Connecticut Superior Court Judicial District of New Haven at New Haven
Nov 6, 2009
2009 Ct. Sup. 18028 (Conn. Super. Ct. 2009)

Opinion

No. CV09-5029998S

November 6, 2009


MEMORANDUM OF DECISION


On June 22, 2009, the plaintiffs, Marisa Lenti, a minor, by and through her mother and next friend, Pamela A. Lenti, and Pamela A. Lenti, individually, filed this action against the defendants Nathan Jacobson, the Wallingford Board of Education, Ashley Rivera, by and through her mother and next friend, Yvette Rivera, and Yvette Rivera, individually. The minor plaintiff claims to have been injured while participating in a mandatory floor hockey game which took place during a physical education class at James H. Moran Middle School in Wallingford, Connecticut. In counts five and six of the plaintiffs' complaint, Marisa Lenti and Pamela A. Lenti, respectively, seeks to hold Ashley Rivera liable for negligently tripping the minor plaintiff with a hockey stick during the floor hockey game. The plaintiffs allege that Ashley Rivera negligently tripped the minor plaintiff, despite the fact that Ashley Rivera knew or should have known that pushing the hockey stick out in front of Marisa Lenti would cause her to fall to the gym floor. The plaintiffs further allege that Ashley Rivera was negligent in that the minor defendant failed to pay attention, with regard to the hockey stick she was running with, and negligently failed to warn the minor plaintiff of the imminent contact with the hockey stick.

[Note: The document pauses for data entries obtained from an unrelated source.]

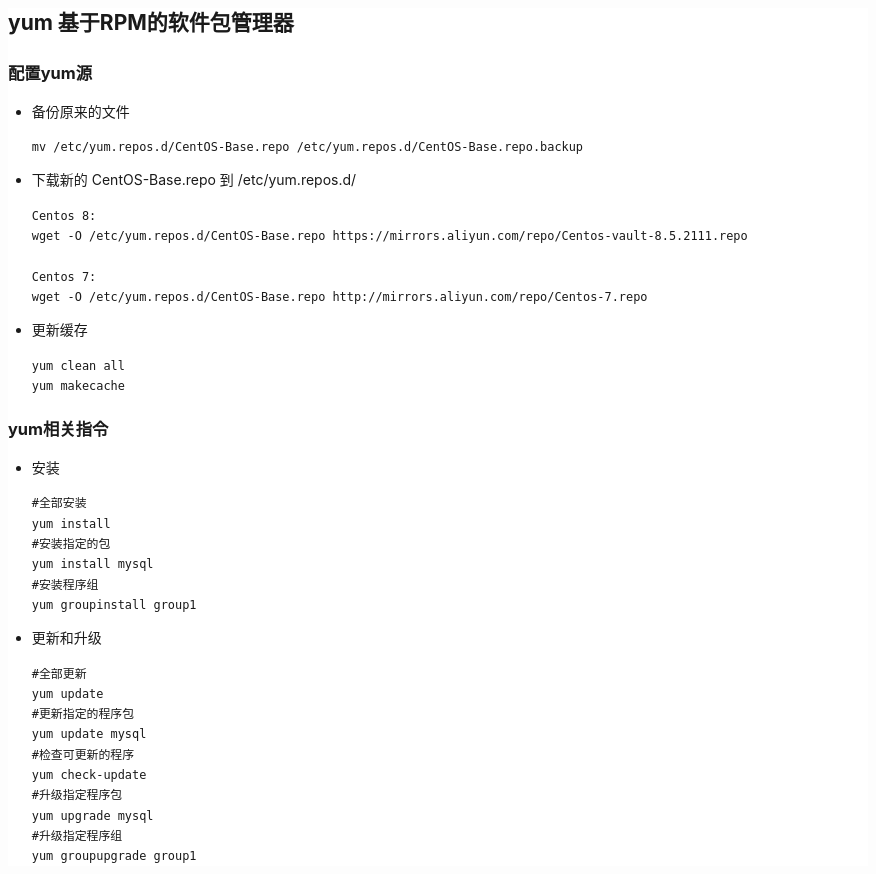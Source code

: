 ## yum 基于RPM的软件包管理器

### 配置yum源

- 备份原来的文件

  ```shell
  mv /etc/yum.repos.d/CentOS-Base.repo /etc/yum.repos.d/CentOS-Base.repo.backup
  ```

- 下载新的 CentOS-Base.repo 到 /etc/yum.repos.d/

  ```shell
  Centos 8:
  wget -O /etc/yum.repos.d/CentOS-Base.repo https://mirrors.aliyun.com/repo/Centos-vault-8.5.2111.repo
  
  Centos 7:
  wget -O /etc/yum.repos.d/CentOS-Base.repo http://mirrors.aliyun.com/repo/Centos-7.repo
  ```

- 更新缓存

  ```shell
  yum clean all
  yum makecache
  ```

### yum相关指令

- 安装

  ```shell
  #全部安装
  yum install
  #安装指定的包
  yum install mysql
  #安装程序组
  yum groupinstall group1
  ```

- 更新和升级

  ```shell
  #全部更新
  yum update
  #更新指定的程序包
  yum update mysql
  #检查可更新的程序
  yum check-update
  #升级指定程序包
  yum upgrade mysql
  #升级指定程序组
  yum groupupgrade group1
  ```
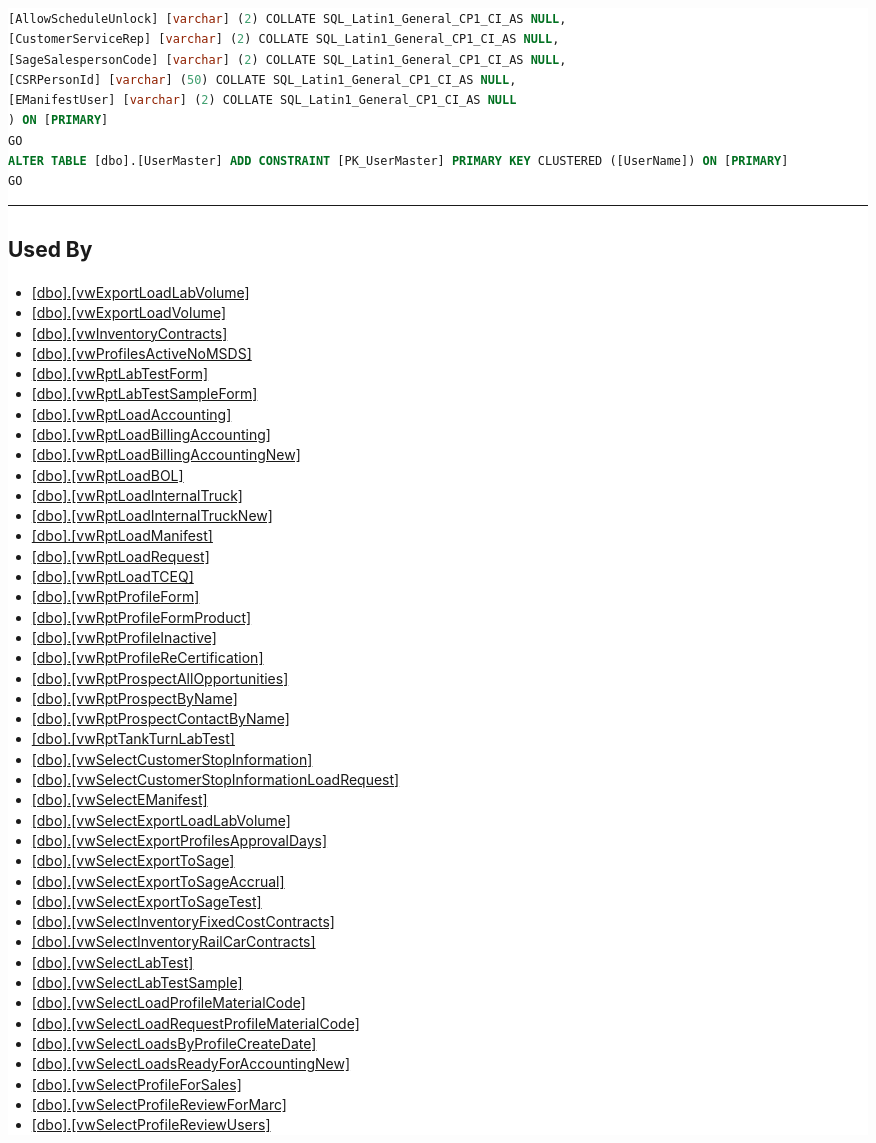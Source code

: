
 ```sql
[AllowScheduleUnlock] [varchar] (2) COLLATE SQL_Latin1_General_CP1_CI_AS NULL,
[CustomerServiceRep] [varchar] (2) COLLATE SQL_Latin1_General_CP1_CI_AS NULL,
[SageSalespersonCode] [varchar] (2) COLLATE SQL_Latin1_General_CP1_CI_AS NULL,
[CSRPersonId] [varchar] (50) COLLATE SQL_Latin1_General_CP1_CI_AS NULL,
[EManifestUser] [varchar] (2) COLLATE SQL_Latin1_General_CP1_CI_AS NULL
) ON [PRIMARY]
GO
ALTER TABLE [dbo].[UserMaster] ADD CONSTRAINT [PK_UserMaster] PRIMARY KEY CLUSTERED ([UserName]) ON [PRIMARY]
GO

```


---

## <a name="#usedby"></a>Used By

* [[dbo].[vwExportLoadLabVolume]](../Views/dbo_vwExportLoadLabVolume.md)
* [[dbo].[vwExportLoadVolume]](../Views/dbo_vwExportLoadVolume.md)
* [[dbo].[vwInventoryContracts]](../Views/dbo_vwInventoryContracts.md)
* [[dbo].[vwProfilesActiveNoMSDS]](../Views/dbo_vwProfilesActiveNoMSDS.md)
* [[dbo].[vwRptLabTestForm]](../Views/dbo_vwRptLabTestForm.md)
* [[dbo].[vwRptLabTestSampleForm]](../Views/dbo_vwRptLabTestSampleForm.md)
* [[dbo].[vwRptLoadAccounting]](../Views/dbo_vwRptLoadAccounting.md)
* [[dbo].[vwRptLoadBillingAccounting]](../Views/dbo_vwRptLoadBillingAccounting.md)
* [[dbo].[vwRptLoadBillingAccountingNew]](../Views/dbo_vwRptLoadBillingAccountingNew.md)
* [[dbo].[vwRptLoadBOL]](../Views/dbo_vwRptLoadBOL.md)
* [[dbo].[vwRptLoadInternalTruck]](../Views/dbo_vwRptLoadInternalTruck.md)
* [[dbo].[vwRptLoadInternalTruckNew]](../Views/dbo_vwRptLoadInternalTruckNew.md)
* [[dbo].[vwRptLoadManifest]](../Views/dbo_vwRptLoadManifest.md)
* [[dbo].[vwRptLoadRequest]](../Views/dbo_vwRptLoadRequest.md)
* [[dbo].[vwRptLoadTCEQ]](../Views/dbo_vwRptLoadTCEQ.md)
* [[dbo].[vwRptProfileForm]](../Views/dbo_vwRptProfileForm.md)
* [[dbo].[vwRptProfileFormProduct]](../Views/dbo_vwRptProfileFormProduct.md)
* [[dbo].[vwRptProfileInactive]](../Views/dbo_vwRptProfileInactive.md)
* [[dbo].[vwRptProfileReCertification]](../Views/dbo_vwRptProfileReCertification.md)
* [[dbo].[vwRptProspectAllOpportunities]](../Views/dbo_vwRptProspectAllOpportunities.md)
* [[dbo].[vwRptProspectByName]](../Views/dbo_vwRptProspectByName.md)
* [[dbo].[vwRptProspectContactByName]](../Views/dbo_vwRptProspectContactByName.md)
* [[dbo].[vwRptTankTurnLabTest]](../Views/dbo_vwRptTankTurnLabTest.md)
* [[dbo].[vwSelectCustomerStopInformation]](../Views/dbo_vwSelectCustomerStopInformation.md)
* [[dbo].[vwSelectCustomerStopInformationLoadRequest]](../Views/dbo_vwSelectCustomerStopInformationLoadRequest.md)
* [[dbo].[vwSelectEManifest]](../Views/dbo_vwSelectEManifest.md)
* [[dbo].[vwSelectExportLoadLabVolume]](../Views/dbo_vwSelectExportLoadLabVolume.md)
* [[dbo].[vwSelectExportProfilesApprovalDays]](../Views/dbo_vwSelectExportProfilesApprovalDays.md)
* [[dbo].[vwSelectExportToSage]](../Views/dbo_vwSelectExportToSage.md)
* [[dbo].[vwSelectExportToSageAccrual]](../Views/dbo_vwSelectExportToSageAccrual.md)
* [[dbo].[vwSelectExportToSageTest]](../Views/dbo_vwSelectExportToSageTest.md)
* [[dbo].[vwSelectInventoryFixedCostContracts]](../Views/dbo_vwSelectInventoryFixedCostContracts.md)
* [[dbo].[vwSelectInventoryRailCarContracts]](../Views/dbo_vwSelectInventoryRailCarContracts.md)
* [[dbo].[vwSelectLabTest]](../Views/dbo_vwSelectLabTest.md)
* [[dbo].[vwSelectLabTestSample]](../Views/dbo_vwSelectLabTestSample.md)
* [[dbo].[vwSelectLoadProfileMaterialCode]](../Views/dbo_vwSelectLoadProfileMaterialCode.md)
* [[dbo].[vwSelectLoadRequestProfileMaterialCode]](../Views/dbo_vwSelectLoadRequestProfileMaterialCode.md)
* [[dbo].[vwSelectLoadsByProfileCreateDate]](../Views/dbo_vwSelectLoadsByProfileCreateDate.md)
* [[dbo].[vwSelectLoadsReadyForAccountingNew]](../Views/dbo_vwSelectLoadsReadyForAccountingNew.md)
* [[dbo].[vwSelectProfileForSales]](../Views/dbo_vwSelectProfileForSales.md)
* [[dbo].[vwSelectProfileReviewForMarc]](../Views/dbo_vwSelectProfileReviewForMarc.md)
* [[dbo].[vwSelectProfileReviewUsers]](../Views/dbo_vwSelectProfileReviewUsers.md)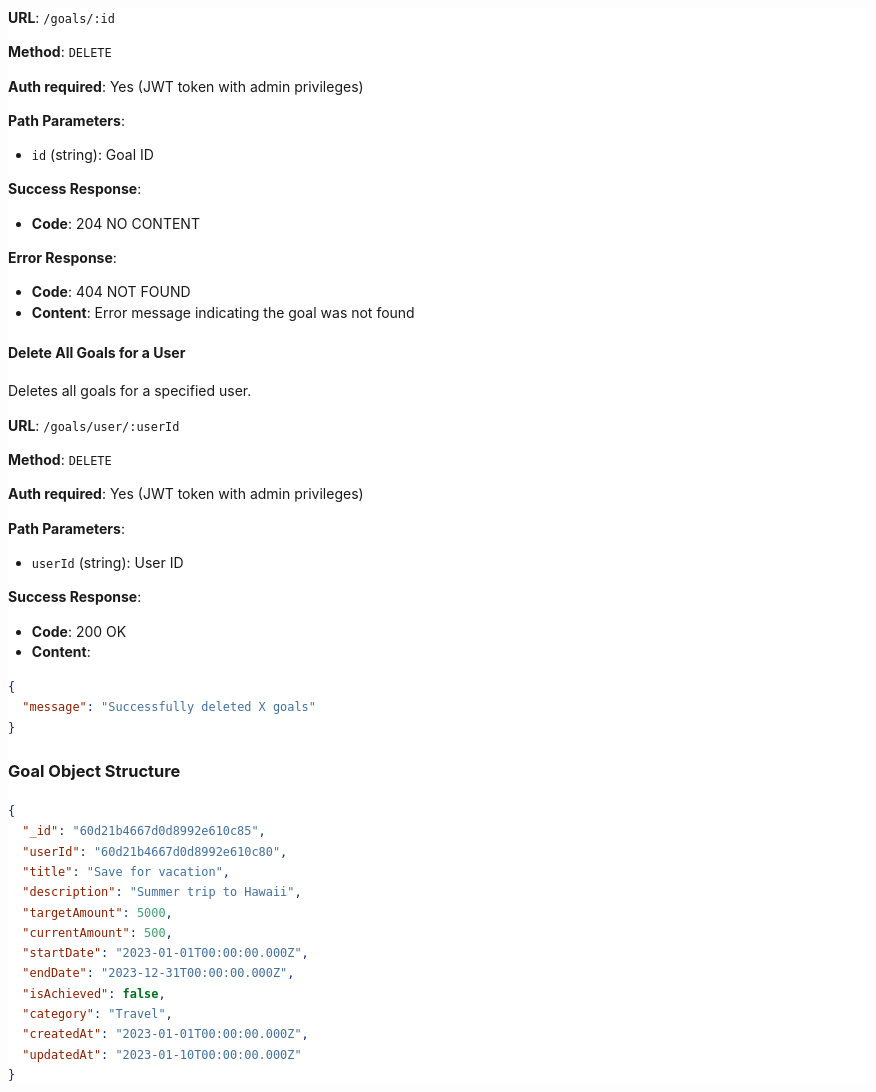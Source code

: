 **URL**: `/goals/:id`

**Method**: `DELETE`

**Auth required**: Yes (JWT token with admin privileges)

**Path Parameters**:
- `id` (string): Goal ID

**Success Response**:
- **Code**: 204 NO CONTENT

**Error Response**:
- **Code**: 404 NOT FOUND
- **Content**: Error message indicating the goal was not found

#### Delete All Goals for a User

Deletes all goals for a specified user.

**URL**: `/goals/user/:userId`

**Method**: `DELETE`

**Auth required**: Yes (JWT token with admin privileges)

**Path Parameters**:
- `userId` (string): User ID

**Success Response**:
- **Code**: 200 OK
- **Content**:
```json
{
  "message": "Successfully deleted X goals"
}
```

### Goal Object Structure

```json
{
  "_id": "60d21b4667d0d8992e610c85",
  "userId": "60d21b4667d0d8992e610c80",
  "title": "Save for vacation",
  "description": "Summer trip to Hawaii",
  "targetAmount": 5000,
  "currentAmount": 500,
  "startDate": "2023-01-01T00:00:00.000Z",
  "endDate": "2023-12-31T00:00:00.000Z",
  "isAchieved": false,
  "category": "Travel",
  "createdAt": "2023-01-01T00:00:00.000Z",
  "updatedAt": "2023-01-10T00:00:00.000Z"
}
```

Hereafter, "the defendants" refer to Ashley Rivera, by and through her mother and next friend, Yvette Rivera, and Yvette Rivera, individually.

On July 13, 2009, the defendants filed a motion to strike the complaint in whole as it pertains to Yvette Rivera in her individual capacity and counts five and six of the complaint as they pertain to Ashley Rivera. The defendants contend that Yvette Rivera was wrongfully listed on the summons as an individual defendant and not in her capacity as next friend of her minor daughter. Because no cause of action has been alleged against Yvette Rivera in the complaint, the defendants move to have the complaint stricken in its entirety as it pertains to her. The defendants also move to have counts five and six stricken on the ground that the plaintiffs have only alleged negligent conduct on behalf of the minor defendant and not reckless or intentional conduct, which the defendants maintain is necessary in order to bring a valid cause of action for injury resulting from a team contact sport. The defendants filed a memorandum of law in support of their motion. On July 20, 2009, the plaintiffs filed an eight-sentence objection to the motion to strike, stating that they appropriately pleaded an action in negligence.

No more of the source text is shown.